Output exactly the lines spanning from the line containing "## 🚀 ФИНАЛЬНЫЕ РЕКОМЕНДАЦИИ" to the last line of the entries, inclusive.

Source records:
+===+

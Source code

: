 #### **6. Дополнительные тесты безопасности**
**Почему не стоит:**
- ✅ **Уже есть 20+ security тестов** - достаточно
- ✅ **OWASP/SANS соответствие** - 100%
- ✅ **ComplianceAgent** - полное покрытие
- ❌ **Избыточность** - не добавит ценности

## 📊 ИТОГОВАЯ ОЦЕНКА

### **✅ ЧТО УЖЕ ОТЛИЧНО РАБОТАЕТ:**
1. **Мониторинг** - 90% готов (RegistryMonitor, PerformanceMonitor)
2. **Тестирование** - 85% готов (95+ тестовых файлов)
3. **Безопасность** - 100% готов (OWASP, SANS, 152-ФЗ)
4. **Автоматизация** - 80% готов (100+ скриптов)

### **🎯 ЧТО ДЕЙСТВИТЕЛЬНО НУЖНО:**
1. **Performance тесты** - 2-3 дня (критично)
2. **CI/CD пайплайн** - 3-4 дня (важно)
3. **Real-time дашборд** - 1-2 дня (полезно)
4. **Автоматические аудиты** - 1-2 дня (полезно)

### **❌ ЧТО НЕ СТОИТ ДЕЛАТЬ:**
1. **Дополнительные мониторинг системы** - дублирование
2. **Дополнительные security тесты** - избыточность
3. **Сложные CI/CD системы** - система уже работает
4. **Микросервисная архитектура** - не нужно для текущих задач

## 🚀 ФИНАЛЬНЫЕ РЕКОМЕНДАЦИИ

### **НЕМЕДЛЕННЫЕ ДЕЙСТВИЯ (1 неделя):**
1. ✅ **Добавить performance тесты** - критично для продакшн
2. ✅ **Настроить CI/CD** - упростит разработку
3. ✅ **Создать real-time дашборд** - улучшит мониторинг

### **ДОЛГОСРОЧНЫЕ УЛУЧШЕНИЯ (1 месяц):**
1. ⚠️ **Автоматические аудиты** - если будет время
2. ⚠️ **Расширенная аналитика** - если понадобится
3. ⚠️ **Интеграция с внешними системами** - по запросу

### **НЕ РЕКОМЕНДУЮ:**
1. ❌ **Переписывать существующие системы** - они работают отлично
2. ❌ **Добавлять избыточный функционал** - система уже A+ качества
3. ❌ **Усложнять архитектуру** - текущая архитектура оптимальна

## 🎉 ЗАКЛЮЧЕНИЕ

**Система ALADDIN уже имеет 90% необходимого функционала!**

+===+

TASK ANSWER:
## 🚀 ФИНАЛЬНЫЕ РЕКОМЕНДАЦИИ

### **НЕМЕДЛЕННЫЕ ДЕЙСТВИЯ (1 неделя):**
1. ✅ **Добавить performance тесты** - критично для продакшн
2. ✅ **Настроить CI/CD** - упростит разработку
3. ✅ **Создать real-time дашборд** - улучшит мониторинг

### **ДОЛГОСРОЧНЫЕ УЛУЧШЕНИЯ (1 месяц):**
1. ⚠️ **Автоматические аудиты** - если будет время
2. ⚠️ **Расширенная аналитика** - если понадобится
3. ⚠️ **Интеграция с внешними системами** - по запросу

### **НЕ РЕКОМЕНДУЮ:**
1. ❌ **Переписывать существующие системы** - они работают отлично
2. ❌ **Добавлять избыточный функционал** - система уже A+ качества
3. ❌ **Усложнять архитектуру** - текущая архитектура оптимальна

## 🎉 ЗАКЛЮЧЕНИЕ

**Система ALADDIN уже имеет 90% необходимого функционала!**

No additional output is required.